The significance of this play holds double meaning for me. The first being, my character and her journey parallel my life outside the play. I’m learning how to stand on my own two feet and trust myself. For the first time I’m being in the world in true adult form, going to school for psychology and theatre and building relationships in ways I never have before. It’s both terrifying and exciting.
When we first we’re given the scripts a couple weeks ago I looked over the cast/character list.
Who was I going to be? What story was written for me? Part of the really neat thing about this project is that each character in the play embodies something or works through something we are personally struggling with.
After the first cold read through I had no idea what had happened. I was so caught up in trying to decipher my character while simultaneously trying to read my lines and not my casted twin sister’s who’s name, in classic twin form, is very similar.
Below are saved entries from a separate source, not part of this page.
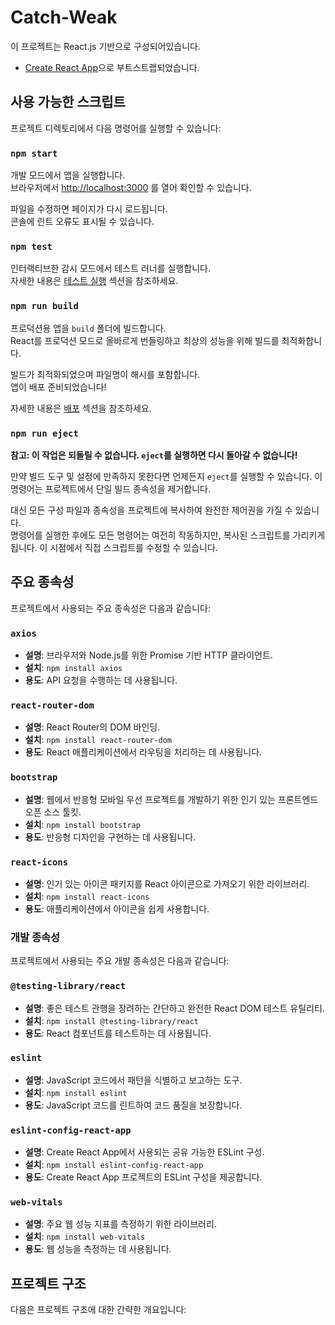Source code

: # Catch-Weak

이 프로젝트는 React.js 기반으로 구성되어있습니다.   
- [Create React App](https://github.com/facebook/create-react-app)으로 부트스트랩되었습니다.

## 사용 가능한 스크립트

프로젝트 디렉토리에서 다음 명령어를 실행할 수 있습니다:

### `npm start`

개발 모드에서 앱을 실행합니다.\
브라우저에서 [http://localhost:3000](http://localhost:3000) 를 열어 확인할 수 있습니다.

파일을 수정하면 페이지가 다시 로드됩니다.\
콘솔에 린트 오류도 표시될 수 있습니다.

### `npm test`

인터랙티브한 감시 모드에서 테스트 러너를 실행합니다.\
자세한 내용은 [테스트 실행](https://facebook.github.io/create-react-app/docs/running-tests) 섹션을 참조하세요.

### `npm run build`

프로덕션용 앱을 `build` 폴더에 빌드합니다.\
React를 프로덕션 모드로 올바르게 번들링하고 최상의 성능을 위해 빌드를 최적화합니다.

빌드가 최적화되었으며 파일명이 해시를 포함합니다.\
앱이 배포 준비되었습니다!

자세한 내용은 [배포](https://facebook.github.io/create-react-app/docs/deployment) 섹션을 참조하세요.

### `npm run eject`

**참고: 이 작업은 되돌릴 수 없습니다. `eject`를 실행하면 다시 돌아갈 수 없습니다!**

만약 빌드 도구 및 설정에 만족하지 못한다면 언제든지 `eject`를 실행할 수 있습니다. 이 명령어는 프로젝트에서 단일 빌드 종속성을 제거합니다.

대신 모든 구성 파일과 종속성을 프로젝트에 복사하여 완전한 제어권을 가질 수 있습니다.\
명령어를 실행한 후에도 모든 명령어는 여전히 작동하지만, 복사된 스크립트를 가리키게 됩니다. 이 시점에서 직접 스크립트를 수정할 수 있습니다.

## 주요 종속성

프로젝트에서 사용되는 주요 종속성은 다음과 같습니다:

### `axios`

- **설명**: 브라우저와 Node.js를 위한 Promise 기반 HTTP 클라이언트.
- **설치**: `npm install axios`
- **용도**: API 요청을 수행하는 데 사용됩니다.

### `react-router-dom`

- **설명**: React Router의 DOM 바인딩.
- **설치**: `npm install react-router-dom`
- **용도**: React 애플리케이션에서 라우팅을 처리하는 데 사용됩니다.

### `bootstrap`

- **설명**: 웹에서 반응형 모바일 우선 프로젝트를 개발하기 위한 인기 있는 프론트엔드 오픈 소스 툴킷.
- **설치**: `npm install bootstrap`
- **용도**: 반응형 디자인을 구현하는 데 사용됩니다.

### `react-icons`

- **설명**: 인기 있는 아이콘 패키지를 React 아이콘으로 가져오기 위한 라이브러리.
- **설치**: `npm install react-icons`
- **용도**: 애플리케이션에서 아이콘을 쉽게 사용합니다.

### 개발 종속성

프로젝트에서 사용되는 주요 개발 종속성은 다음과 같습니다:

### `@testing-library/react`

- **설명**: 좋은 테스트 관행을 장려하는 간단하고 완전한 React DOM 테스트 유틸리티.
- **설치**: `npm install @testing-library/react`
- **용도**: React 컴포넌트를 테스트하는 데 사용됩니다.

### `eslint`

- **설명**: JavaScript 코드에서 패턴을 식별하고 보고하는 도구.
- **설치**: `npm install eslint`
- **용도**: JavaScript 코드를 린트하여 코드 품질을 보장합니다.

### `eslint-config-react-app`

- **설명**: Create React App에서 사용되는 공유 가능한 ESLint 구성.
- **설치**: `npm install eslint-config-react-app`
- **용도**: Create React App 프로젝트의 ESLint 구성을 제공합니다.

### `web-vitals`

- **설명**: 주요 웹 성능 지표를 측정하기 위한 라이브러리.
- **설치**: `npm install web-vitals`
- **용도**: 웹 성능을 측정하는 데 사용됩니다.

## 프로젝트 구조

다음은 프로젝트 구조에 대한 간략한 개요입니다:

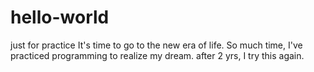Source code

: # hello-world
just for practice
It's time to go to the new era of life.
So much time, I've practiced programming to realize my dream.
after 2 yrs, I try this again. 
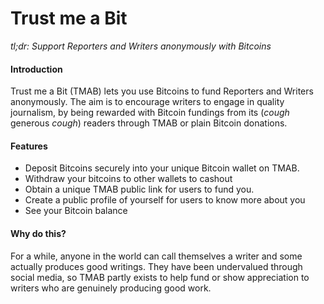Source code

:# Trust me a Bit
_tl;dr: Support Reporters and Writers anonymously with Bitcoins_
#### Introduction
Trust me a Bit (TMAB) lets you use Bitcoins to fund Reporters and Writers anonymously. The aim is to encourage writers to engage in quality journalism, by being rewarded with Bitcoin fundings from its (_cough_ generous _cough_) readers through TMAB or plain Bitcoin donations.

#### Features
- Deposit Bitcoins securely into your unique Bitcoin wallet on TMAB.
- Withdraw your bitcoins to other wallets to cashout
- Obtain a unique TMAB public link for users to fund you.
- Create a public profile of yourself for users to know more about you
- See your Bitcoin balance


#### Why do this?
For a while, anyone in the world can call themselves a writer and some actually produces good writings. They have been undervalued through social media, so TMAB partly exists to help fund or show appreciation to writers who are genuinely producing good work.


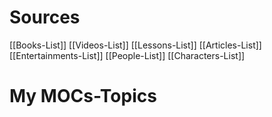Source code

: # Sources
[[Books-List]]
[[Videos-List]]
[[Lessons-List]]
[[Articles-List]]
[[Entertainments-List]]
[[People-List]]
[[Characters-List]]


# My MOCs-Topics
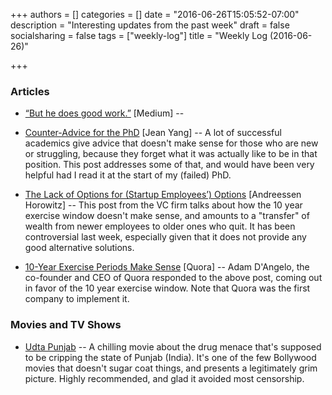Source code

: +++
authors = []
categories = []
date = "2016-06-26T15:05:52-07:00"
description = "Interesting updates from the past week"
draft = false
socialsharing = false
tags = ["weekly-log"]
title = "Weekly Log (2016-06-26)"

+++

### Articles

- [“But he does good work.”](https://medium.com/@violetblue/but-he-does-good-work-6710df9d9029#.uz90bya0k) [Medium] --

- [Counter-Advice for the PhD](http://jxyzabc.blogspot.com/2016/06/counter-advice-for-phd.html) [Jean Yang] -- A lot of successful academics give advice that doesn't make sense for those who are new or struggling, because they forget what it was actually like to be in that position. This post addresses some of that, and would have been very helpful had I read it at the start of my (failed) PhD.

- [The Lack of Options for (Startup Employees’) Options](http://a16z.com/2016/06/23/options-timing/) [Andreessen Horowitz] -- This post from the VC firm talks about how the 10 year exercise window doesn't make sense, and amounts to a "transfer" of wealth from newer employees to older ones who quit. It has been controversial last week, especially given that it does not provide any good alternative solutions.

- [10-Year Exercise Periods Make Sense](https://dangelo.quora.com/10-Year-Exercise-Periods-Make-Sense?share=1) [Quora] -- Adam D'Angelo, the co-founder and CEO of Quora responded to the above post, coming out in favor of the 10 year exercise window. Note that Quora was the first company to implement it.

### Movies and TV Shows

- [Udta Punjab](http://www.imdb.com/title/tt4434004/) -- A chilling movie about the drug menace that's supposed to be cripping the state of Punjab (India). It's one of the few Bollywood movies that doesn't sugar coat things, and presents a legitimately grim picture. Highly recommended, and glad it avoided most censorship.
After a few days it finally sunk in. I have a lead roll in this play. I struggled to accept that because I felt like more of a sidekick to my bossy twin but as my character grew and gained depth over the intensive weekend I began to understand her. And better understand myself. And now towards the end of this process, with the performance fast coming up, I’m feeling ready to embody her, not only on stage but in my life.
But like I said before this play holds a second meaning, it marks a significant loss of sorts. At the end, when the curtain closes and we have one last cast party, Laura Wood is leaving for her next big adventure in New York. And as much as I’d like to deny that that has been a huge struggle through out this play, during our intensive weekend I couldn’t deny it anymore.
After meeting Dave Mowers, an incredibly gifted, warm and inspiring theatre director, working so intensely with him over the weekend and then on Sunday evening turning around and saying goodbye, it was a mini high speed version of what was yet to come. And I cried the whole way home. Funny because my tears felt like a surprise to me. But it was just grief slowly widdleing it’s way out of me.
You see what I’m learning as I trudge through recovery is that it’s not pretty. I can’t pick and choose what I want to feel. There is an adage that we hear a lot, “it’s not all or nothing”. However I think in some ways recovery is…. It’s all the feelings. All of them. Happy, sad, angry, joy, fear.. Bored… Lonely… Grief.
The harder I tried to push the grief away the more it interfered with my ability to be present and creative.
In a lot of ways I am Stevia, my character. I’m learning what it means to he human. Even though of course I was born a human and have been one for 31 years, it’s just as new to me as it is for her. Living without my eating disorder, with all my feelings and trying to find connection in the world is really scary.
But just like that still knowing I had in my gut at the end of last play I have another growing within me, that just like my character, I embody empathy, compassion, strength and the courage to take risks. And I’m ready to stand on my own two feet and experience the world for myself and not through my eating disorder.